Prada-panoptikum: wie hollywood das mode-imperium neu schrieb

Die Serie ‘The Devil Wears Prada’ hat Miranda Priestly, Andy Sachs und Co. zu ikonischen Figuren gemacht – als Designerkleider-Avengers mit unverwechselbarem Look und Dialogen wie ‘Das ist alles’, ‘Sagen Sie bitte ‘Gabbana’ korrekt’ oder ‘Wenn ich ohnmächtig werde, esse ich ein Stück Käse’. Aber wie viel davon ist Lauren Weisbergers Roman aus 2003 wirklich, und was ist reine Erfindung von Drehbuchautorin Aline Brosh McKenna und Regisseur David Frankel? Wir haben die Antworten.

Die wahrheit hinter der fassade: ein dna-vergleich zwischen buch und film

Die filmische Adaption spielt mit der visuellen Kraft der Leinwand, um Andys Verwandlung zu dramatischeren und Andy’s Eifersucht intensiver darzustellen. Im Buch ist ihre erste Runway-taugliche Garderobe ein ‘wamsiges, schwarzes Prada-Kostüm mit Midirand-langen Prada-Stiefeln’, die ihr über Nacht von einem freundlichen Stylisten namens Jeffy geschenkt wird. Im Film ist es ein schillernder, maßgeschneiderter Blazer mit Overknee-Lederstiefeln von Chanel – eine dramatische Veränderung, die die Persönlichkeit der Figur weiter verstärkt.

Miranda: mehr als nur eine skurrile chefin

Miranda: mehr als nur eine skurrile chefin

Weisbergers Miranda ist eine komplexe Figur mit einer überraschenden Familiengeschichte: Sie stammt aus einer großen, orthodoxen jüdischen Familie in London, brach als Teenager die Schule ab, um als Assistentin eines jungen Designers zu arbeiten und studierte nachts Französisch. Im Film wird Miranda’s Hintergrund kaum angedeutet – lediglich erwähnt, dass sie amerikanisch ist, zwei Töchter hat und eine Ex-Ehe. Meryl Streeps Interpretation ist jedoch unbestritten meisterhaft: Sie offenbart in einer berührenden Szene ihre Eheprobleme und den Schmerz, ihre Töchter ‘noch einem Vater-Figur’ Schmerz zuzufügen.

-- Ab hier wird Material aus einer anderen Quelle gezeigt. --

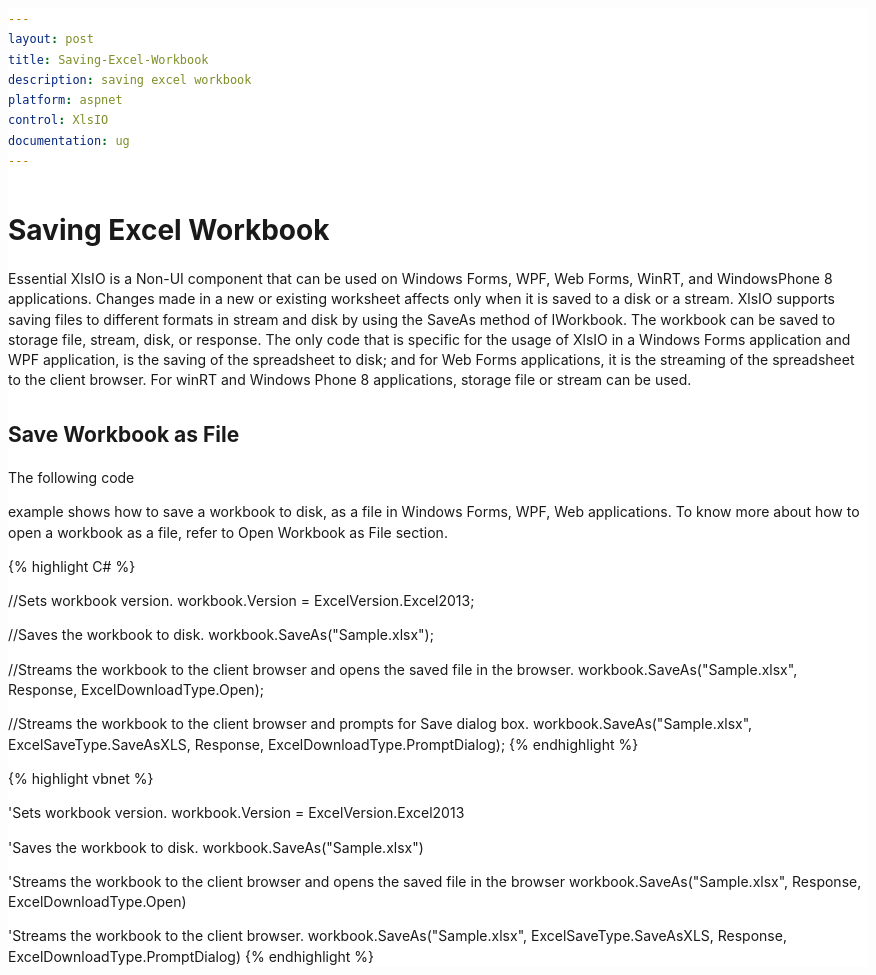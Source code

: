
 ```yaml
---
layout: post
title: Saving-Excel-Workbook
description: saving excel workbook
platform: aspnet
control: XlsIO	
documentation: ug
---
```


# Saving Excel Workbook

Essential XlsIO is a Non-UI component that can be used on Windows Forms, WPF, Web Forms, WinRT, and WindowsPhone 8 applications. Changes made in a new or existing worksheet affects only when it is saved to a disk or a stream. XlsIO supports saving files to different formats in stream and disk by using the SaveAs method of IWorkbook. The workbook can be saved to storage file, stream, disk, or response. The only code that is specific for the usage of XlsIO in a Windows Forms application and WPF application, is the saving of the spreadsheet to disk; and for Web Forms applications, it is the streaming of the spreadsheet to the client browser. For winRT and Windows Phone 8 applications, storage file or stream can be used.

## Save Workbook as File  

The following code



 example shows how to save a workbook to disk, as a file in Windows Forms, WPF, Web applications. To know more about how to open a workbook as a file, refer to Open Workbook as File section.

{% highlight C# %}


//Sets workbook version.
workbook.Version = ExcelVersion.Excel2013;

//Saves the workbook to disk.
workbook.SaveAs("Sample.xlsx");

//Streams the workbook to the client browser and opens the saved file in the browser.
workbook.SaveAs("Sample.xlsx", Response, ExcelDownloadType.Open);

//Streams the workbook to the client browser and prompts for Save dialog box.
workbook.SaveAs("Sample.xlsx", ExcelSaveType.SaveAsXLS, Response, ExcelDownloadType.PromptDialog);
{% endhighlight %}

{% highlight vbnet %}


'Sets workbook version.
workbook.Version = ExcelVersion.Excel2013

'Saves the workbook to disk.
workbook.SaveAs("Sample.xlsx")

'Streams the workbook to the client browser and opens the saved file in the browser
workbook.SaveAs("Sample.xlsx", Response, ExcelDownloadType.Open)

'Streams the workbook to the client browser.
workbook.SaveAs("Sample.xlsx", ExcelSaveType.SaveAsXLS, Response, ExcelDownloadType.PromptDialog)
{% endhighlight %}
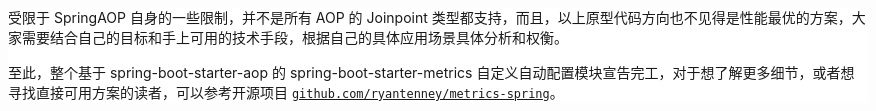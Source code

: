 受限于 SpringAOP 自身的一些限制，并不是所有 AOP 的 Joinpoint 类型都支持，而且，以上原型代码方向也不见得是性能最优的方案，大家需要结合自己的目标和手上可用的技术手段，根据自己的具体应用场景具体分析和权衡。

至此，整个基于 spring-boot-starter-aop 的 spring-boot-starter-metrics 自定义自动配置模块宣告完工，对于想了解更多细节，或者想寻找直接可用方案的读者，可以参考开源项目 [`github.com/ryantenney/metrics-spring`](https://github.com/ryantenney/metrics-spring)。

Andy: von avon nach runway – eine frage der perspektive

Andy: von avon nach runway – eine frage der perspektive

Während Andy im Film jovial ihre unglamouröse Interview-Outfit präsentiert – ohne Make-up, mit einer Zwiebel – ist sie im Buch bereits als Assistentin von Miranda, ungeschickt einen Luxus-Convertible durch die Stadt zu fahren, in Gucci-Hosen und Manolos gekleidet. Beide Versionen zeigen, dass Andy frisch von der Universität kommt und ehrgeizig ist, in einer renommierten Zeitung wie ‘The New Yorker’ zu arbeiten. Ihre Herkunft ist unterschiedlich: Andy aus Connecticut, die raucht, und Movie-Andy ohne spezifische Herkunftsangabe oder Eigenheiten. Im Film wird Andys Aggressivität gegenüber Miranda deutlicher dargestellt, was wiederum zu einer anderen Andy führt.

Die gewinner: hathaway’s andy triumphiert

Objektiv betrachtet ist Anne Hathaways Interpretation von Andy die überzeugendere. Sie ist zwar nicht immer die modebewussteste, aber deutlich weniger verärgert und hat weniger komplizierte Beziehungen zu ihren Freunden und ihrem Freund. Ihre Trennung von Miranda ist im Film friedlicher. Während Movie-Andy einfach nur den Gang zur Show verlässt und ihr Handy in einem Pariser Brunnen fallen lässt, verlässt Book-Andy mit dem ikonischen ‘Fuck you, Miranda. Fuck you.’. Die Figur ist komplexer, menschlicher und ihre Entwicklung glaubwürdiger.

Die stars: streeps miranda ist unersetzlich

Es ist schwer, Meryl Streeps Darstellung von Miranda zu übertreffen. Sie verkörpert die strengste, unnachgiebigste Mode-Chefin mit einer perfekten Mischung aus Autorität und Verletzlichkeit. Sie ist die Verkörperung von ‘The Devil Wears Prada’ – ein Meisterwerk des Hollywoods, das wir alle lieben und kennen.